About this task - Could you copy every line in the listing below that has the word "azureService"?

Records for this task Start Marker

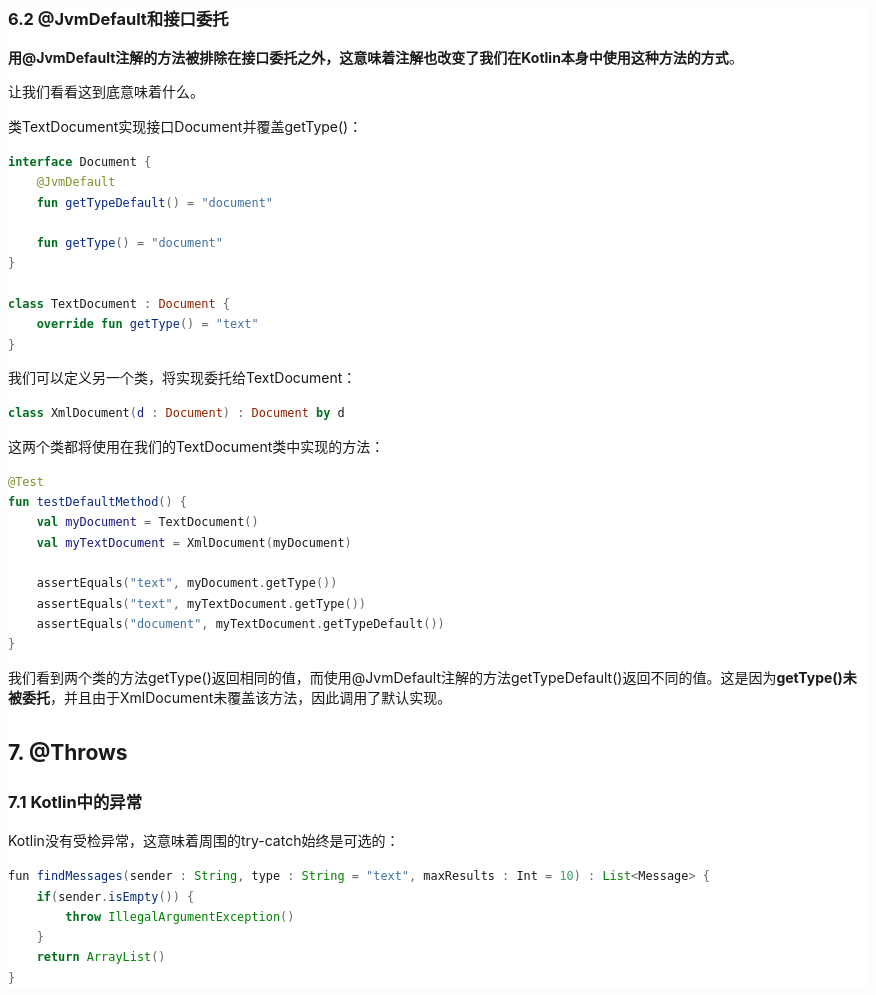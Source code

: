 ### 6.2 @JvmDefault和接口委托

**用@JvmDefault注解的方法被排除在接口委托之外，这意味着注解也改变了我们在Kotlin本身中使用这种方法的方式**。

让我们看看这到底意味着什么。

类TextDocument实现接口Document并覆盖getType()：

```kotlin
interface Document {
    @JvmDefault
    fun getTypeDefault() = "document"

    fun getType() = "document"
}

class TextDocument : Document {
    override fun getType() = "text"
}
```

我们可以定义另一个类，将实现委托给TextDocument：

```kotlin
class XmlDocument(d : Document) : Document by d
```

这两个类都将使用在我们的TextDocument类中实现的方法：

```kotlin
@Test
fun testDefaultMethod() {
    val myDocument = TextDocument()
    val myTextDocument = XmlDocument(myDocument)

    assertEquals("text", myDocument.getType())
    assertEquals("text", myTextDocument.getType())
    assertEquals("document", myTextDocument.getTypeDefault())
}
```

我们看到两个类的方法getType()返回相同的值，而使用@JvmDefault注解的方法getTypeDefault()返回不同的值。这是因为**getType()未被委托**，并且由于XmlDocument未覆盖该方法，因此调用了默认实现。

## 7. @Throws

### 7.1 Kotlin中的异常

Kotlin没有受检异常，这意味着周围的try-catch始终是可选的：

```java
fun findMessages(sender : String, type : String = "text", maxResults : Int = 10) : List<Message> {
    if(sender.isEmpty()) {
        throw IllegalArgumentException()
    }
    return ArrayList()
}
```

Records for this task End Marker
Records for this task Start Marker

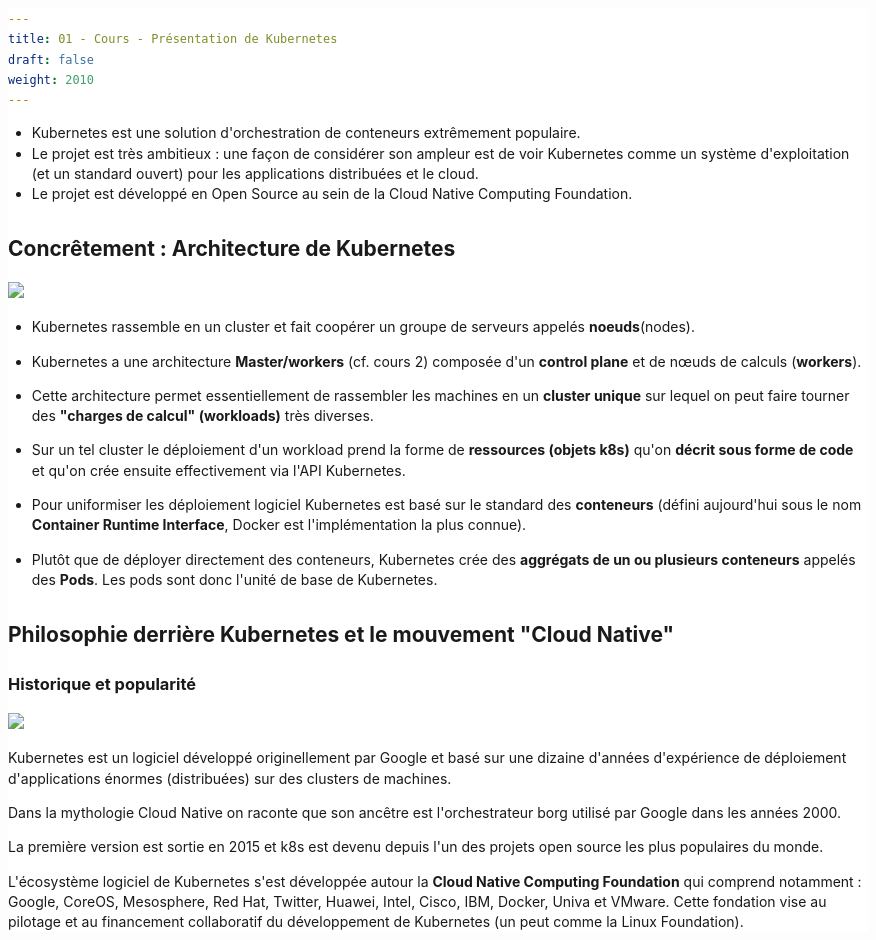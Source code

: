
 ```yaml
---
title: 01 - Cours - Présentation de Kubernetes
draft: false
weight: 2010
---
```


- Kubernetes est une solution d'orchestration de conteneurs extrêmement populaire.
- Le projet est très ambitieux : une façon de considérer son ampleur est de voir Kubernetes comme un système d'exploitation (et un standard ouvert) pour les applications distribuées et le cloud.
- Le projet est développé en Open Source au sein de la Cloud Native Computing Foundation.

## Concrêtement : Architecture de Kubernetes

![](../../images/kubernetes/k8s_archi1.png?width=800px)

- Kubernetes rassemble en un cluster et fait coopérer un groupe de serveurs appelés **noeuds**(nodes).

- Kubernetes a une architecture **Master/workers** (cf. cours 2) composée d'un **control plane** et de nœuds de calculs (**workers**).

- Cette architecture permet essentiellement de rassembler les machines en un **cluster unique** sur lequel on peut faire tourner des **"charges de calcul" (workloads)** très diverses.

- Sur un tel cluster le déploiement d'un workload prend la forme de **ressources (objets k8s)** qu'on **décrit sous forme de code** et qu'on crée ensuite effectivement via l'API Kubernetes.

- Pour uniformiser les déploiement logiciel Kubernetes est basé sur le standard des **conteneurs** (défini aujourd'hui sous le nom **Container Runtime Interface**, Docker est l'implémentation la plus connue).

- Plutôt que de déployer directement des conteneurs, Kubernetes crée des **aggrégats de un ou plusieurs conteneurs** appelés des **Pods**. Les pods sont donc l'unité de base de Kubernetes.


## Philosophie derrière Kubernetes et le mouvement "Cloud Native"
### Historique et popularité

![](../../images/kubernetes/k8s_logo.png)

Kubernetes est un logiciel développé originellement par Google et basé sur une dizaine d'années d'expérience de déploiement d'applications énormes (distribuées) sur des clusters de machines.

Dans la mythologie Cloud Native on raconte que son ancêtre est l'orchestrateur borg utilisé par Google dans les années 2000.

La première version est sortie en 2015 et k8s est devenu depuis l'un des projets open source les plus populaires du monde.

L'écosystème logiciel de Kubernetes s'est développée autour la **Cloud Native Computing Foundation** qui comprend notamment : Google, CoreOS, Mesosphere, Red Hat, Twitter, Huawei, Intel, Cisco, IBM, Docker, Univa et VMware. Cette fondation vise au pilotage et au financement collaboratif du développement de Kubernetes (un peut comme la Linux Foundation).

Records for this task End Marker
Records for this task Start Marker

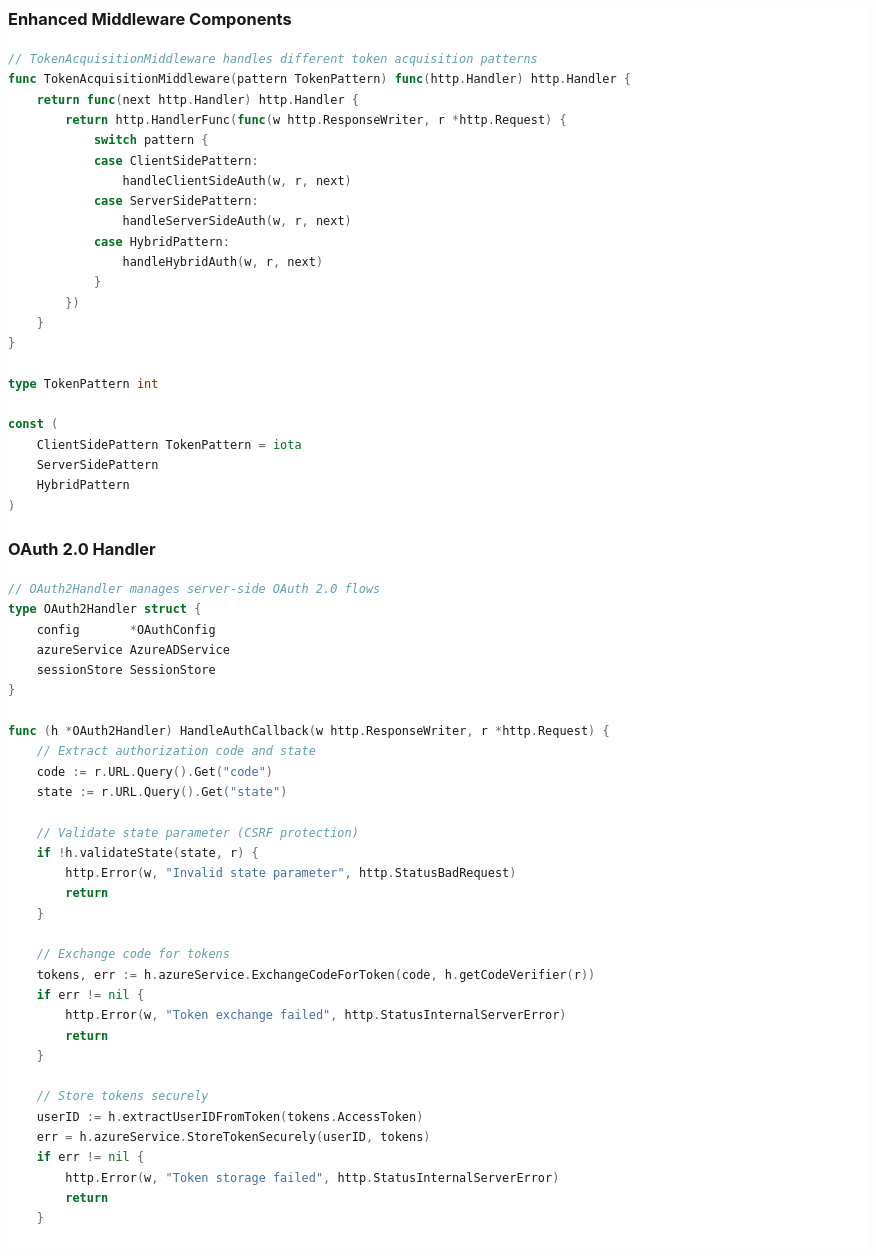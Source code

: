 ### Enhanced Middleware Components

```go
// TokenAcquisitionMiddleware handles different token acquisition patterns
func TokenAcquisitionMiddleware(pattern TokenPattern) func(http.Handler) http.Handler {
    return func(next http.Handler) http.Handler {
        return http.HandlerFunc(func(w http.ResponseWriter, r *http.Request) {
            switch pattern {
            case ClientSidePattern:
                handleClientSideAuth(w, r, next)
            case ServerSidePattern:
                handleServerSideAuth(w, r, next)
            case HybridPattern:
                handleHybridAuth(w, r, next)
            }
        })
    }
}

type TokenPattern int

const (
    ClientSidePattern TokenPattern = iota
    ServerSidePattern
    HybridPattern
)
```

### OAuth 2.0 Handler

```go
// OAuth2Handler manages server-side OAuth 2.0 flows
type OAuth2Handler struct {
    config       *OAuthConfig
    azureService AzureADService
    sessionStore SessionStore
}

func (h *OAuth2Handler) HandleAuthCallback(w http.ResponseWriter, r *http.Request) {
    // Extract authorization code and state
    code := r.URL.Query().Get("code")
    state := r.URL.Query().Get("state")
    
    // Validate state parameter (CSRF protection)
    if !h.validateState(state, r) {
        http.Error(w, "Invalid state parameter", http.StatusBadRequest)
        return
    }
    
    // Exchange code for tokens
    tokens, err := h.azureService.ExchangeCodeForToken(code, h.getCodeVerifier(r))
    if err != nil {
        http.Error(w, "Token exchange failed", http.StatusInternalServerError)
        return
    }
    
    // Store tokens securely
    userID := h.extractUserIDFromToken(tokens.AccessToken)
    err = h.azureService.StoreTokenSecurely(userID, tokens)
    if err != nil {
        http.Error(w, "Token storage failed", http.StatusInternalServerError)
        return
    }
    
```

Records for this task End Marker

Response -
    azureService AzureADService
    tokens, err := h.azureService.ExchangeCodeForToken(code, h.getCodeVerifier(r))
    err = h.azureService.StoreTokenSecurely(userID, tokens)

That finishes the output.